On the way to the florist’s at the shopping center, Ove gets into difficulty with a man in a black Mercedes. The driver has “white cables trailing from his ears.” This turns Ove off, that’s for sure. There are two parking places left near where Ove wants to shop. He makes sure the Mercedes doesn’t get the other one. The car that pulls in is a Toyota. It’s Paravaneh, her husband, and one of their daughters, Nasanin.

At the florist’s he talks to a young woman, “a phone-texting nineteen-year-old.” (I won’t tell you another adjective he used.) Ove wants to buy one plant, but his coupon is for two plants. They won’t let him get just one. If he misuses his card, he will pay a surcharge of three kronor, so he buys two plants.

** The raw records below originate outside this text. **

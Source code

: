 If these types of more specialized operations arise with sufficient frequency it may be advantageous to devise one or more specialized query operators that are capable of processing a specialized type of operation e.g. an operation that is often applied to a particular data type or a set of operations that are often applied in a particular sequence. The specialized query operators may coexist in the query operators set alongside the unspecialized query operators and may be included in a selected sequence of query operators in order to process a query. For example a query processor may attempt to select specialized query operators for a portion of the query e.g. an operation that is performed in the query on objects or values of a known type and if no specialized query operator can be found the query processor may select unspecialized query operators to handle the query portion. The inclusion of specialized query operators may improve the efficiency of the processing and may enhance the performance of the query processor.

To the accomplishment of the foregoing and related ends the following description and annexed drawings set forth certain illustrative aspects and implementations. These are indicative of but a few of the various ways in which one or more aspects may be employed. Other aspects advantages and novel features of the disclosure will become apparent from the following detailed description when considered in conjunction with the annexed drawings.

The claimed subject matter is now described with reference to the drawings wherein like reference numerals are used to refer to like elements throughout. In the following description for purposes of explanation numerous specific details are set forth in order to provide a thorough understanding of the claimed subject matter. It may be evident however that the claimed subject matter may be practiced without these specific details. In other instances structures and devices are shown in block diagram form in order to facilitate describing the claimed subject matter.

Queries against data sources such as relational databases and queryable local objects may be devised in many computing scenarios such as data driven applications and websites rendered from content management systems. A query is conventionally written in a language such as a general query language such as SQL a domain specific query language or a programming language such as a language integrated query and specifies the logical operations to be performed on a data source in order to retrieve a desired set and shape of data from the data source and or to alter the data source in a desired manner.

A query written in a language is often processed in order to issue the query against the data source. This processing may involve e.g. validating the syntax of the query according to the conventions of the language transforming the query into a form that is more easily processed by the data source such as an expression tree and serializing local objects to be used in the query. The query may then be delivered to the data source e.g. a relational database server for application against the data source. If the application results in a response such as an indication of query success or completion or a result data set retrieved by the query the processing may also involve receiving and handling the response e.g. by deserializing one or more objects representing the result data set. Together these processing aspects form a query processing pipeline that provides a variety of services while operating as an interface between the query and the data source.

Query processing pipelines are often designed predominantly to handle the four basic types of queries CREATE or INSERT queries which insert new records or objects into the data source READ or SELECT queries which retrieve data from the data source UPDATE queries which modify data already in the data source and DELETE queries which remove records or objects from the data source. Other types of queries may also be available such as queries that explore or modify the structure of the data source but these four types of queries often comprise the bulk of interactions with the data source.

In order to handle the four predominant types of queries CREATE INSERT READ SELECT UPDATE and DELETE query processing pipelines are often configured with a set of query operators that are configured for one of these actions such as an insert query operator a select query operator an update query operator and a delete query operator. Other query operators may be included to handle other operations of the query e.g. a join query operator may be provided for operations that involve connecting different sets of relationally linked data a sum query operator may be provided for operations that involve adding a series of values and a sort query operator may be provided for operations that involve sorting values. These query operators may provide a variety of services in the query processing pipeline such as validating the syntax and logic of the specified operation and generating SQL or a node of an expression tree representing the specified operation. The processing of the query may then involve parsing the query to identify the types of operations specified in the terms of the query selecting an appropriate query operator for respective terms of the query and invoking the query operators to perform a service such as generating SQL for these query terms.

Now he is back with his wife. He tells her about the plants and not paying the surcharge, talks about his new neighbors who “put saffron in their rice and things like that…” He digs up the plant that is frozen in the ground, and carefully digs in the two new plants. He says, “I miss you.” She died six months ago.

In the next chapter we read about Ove’s “mum” and his father. Mum died when Ove was fairly young, so we get a picture of him learning a lot from his father and enjoying their time together. They feed the birds, play cards, and have sausages and potatoes for supper.

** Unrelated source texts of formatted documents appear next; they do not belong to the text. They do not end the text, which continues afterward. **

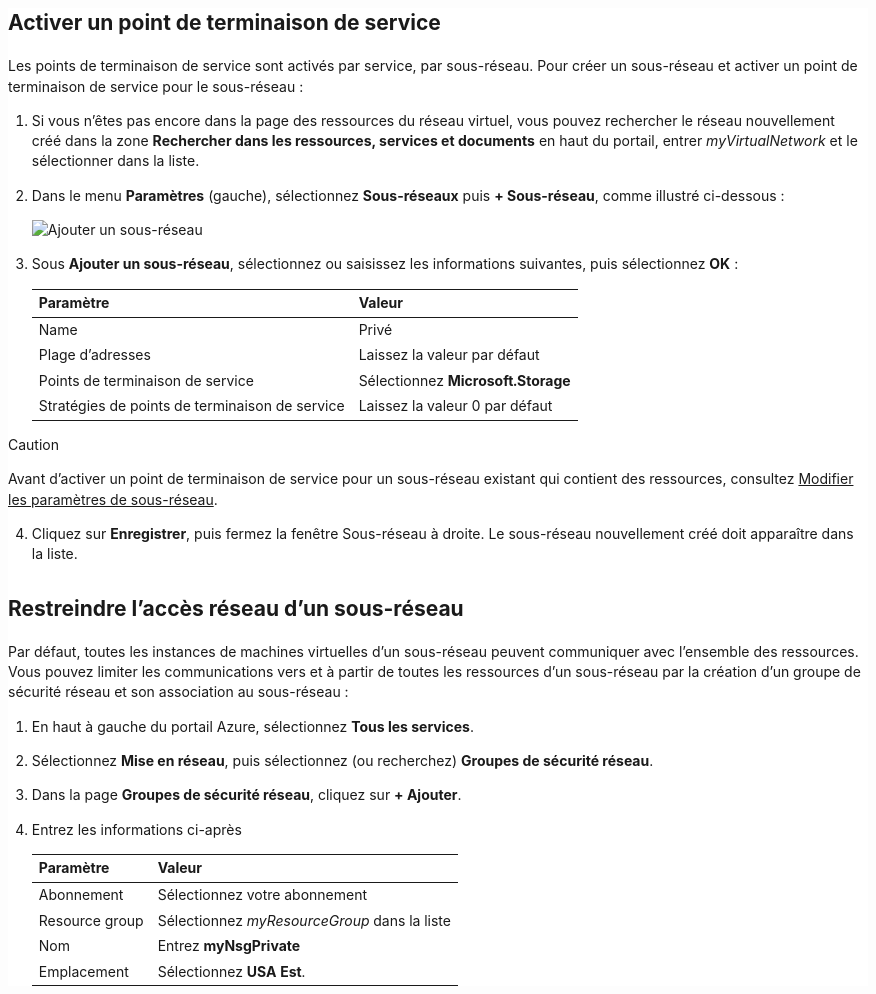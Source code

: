 ## <a name="enable-a-service-endpoint"></a>Activer un point de terminaison de service

Les points de terminaison de service sont activés par service, par sous-réseau. Pour créer un sous-réseau et activer un point de terminaison de service pour le sous-réseau :

1. Si vous n’êtes pas encore dans la page des ressources du réseau virtuel, vous pouvez rechercher le réseau nouvellement créé dans la zone **Rechercher dans les ressources, services et documents** en haut du portail, entrer *myVirtualNetwork* et le sélectionner dans la liste.
2. Dans le menu **Paramètres** (gauche), sélectionnez **Sous-réseaux** puis **+ Sous-réseau**, comme illustré ci-dessous :

    ![Ajouter un sous-réseau](./media/tutorial-restrict-network-access-to-resources/add-subnet.png) 

3. Sous **Ajouter un sous-réseau**, sélectionnez ou saisissez les informations suivantes, puis sélectionnez **OK** :

    |Paramètre|Valeur|
    |----|----|
    |Name| Privé |
    |Plage d’adresses| Laissez la valeur par défaut|
    |Points de terminaison de service| Sélectionnez **Microsoft.Storage**|
    |Stratégies de points de terminaison de service | Laissez la valeur 0 par défaut |

> [!CAUTION]
> Avant d’activer un point de terminaison de service pour un sous-réseau existant qui contient des ressources, consultez [Modifier les paramètres de sous-réseau](virtual-network-manage-subnet.md#change-subnet-settings).

4. Cliquez sur **Enregistrer**, puis fermez la fenêtre Sous-réseau à droite. Le sous-réseau nouvellement créé doit apparaître dans la liste.

## <a name="restrict-network-access-for-a-subnet"></a>Restreindre l’accès réseau d’un sous-réseau

Par défaut, toutes les instances de machines virtuelles d’un sous-réseau peuvent communiquer avec l’ensemble des ressources. Vous pouvez limiter les communications vers et à partir de toutes les ressources d’un sous-réseau par la création d’un groupe de sécurité réseau et son association au sous-réseau :

1. En haut à gauche du portail Azure, sélectionnez **Tous les services**.
2. Sélectionnez **Mise en réseau**, puis sélectionnez (ou recherchez) **Groupes de sécurité réseau**.
3. Dans la page **Groupes de sécurité réseau**, cliquez sur **+ Ajouter**.
4. Entrez les informations ci-après 

    |Paramètre|Valeur|
    |----|----|
    |Abonnement| Sélectionnez votre abonnement|
    |Resource group | Sélectionnez *myResourceGroup* dans la liste|
    |Nom| Entrez **myNsgPrivate** |
    |Emplacement| Sélectionnez **USA Est**. |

Father rides a bicycle to his railway job, but one day he gets a car — a Saab 92. He had repaired one of his bosses’ cars (for nothing), and was given the old Saab as a gift. Many hours now he works on it, teaching 8-year-old Ove all about cars. Ove then starts going to the railway yard to be with his father after school. He loves his father, who dies when Ove is 16.

Soon after the death, Ove takes some of his father’s wages to the railway company, because he thinks his father died before he earned all of them. That’s when Ove begins to work for the railway, at age 16.

Five years later he meets Sonja, and now we have a wonderful, long marriage to read about.

I want to tell you a bit about the cars in the book. I consider them characters. One car Ove doesn’t like is the Mercedes you heard about in Chapter 4. Parveneh and her husband Patrick have the Toyota. Ove always has a Saab. The other cars we read about: Volkswagen, Volvo, BMW, Skoda, Renault, SUV, and Audi. It’s Rune that has a Volvo, and that’s why he and Ove don’t get along for the most part.

I had “A Man Called Ove” in my lap when I went to the dentist to get a tooth pulled. He said he saw the movie, and he asked if I’d read the other Backman novels. It’s fun to think about all the times an interesting conversation starts when people see me with a book.

Other titles by Backman in your library include “Britt-Marie Was Here,” “Beartown,” “My Grandmother Asked Me to Tell You She’s Sorry,” “Me Against You.” plus two novellas: “And Every Morning the Way Home Gets Home Longer and Longer” and “The Deal of a Lifetime.”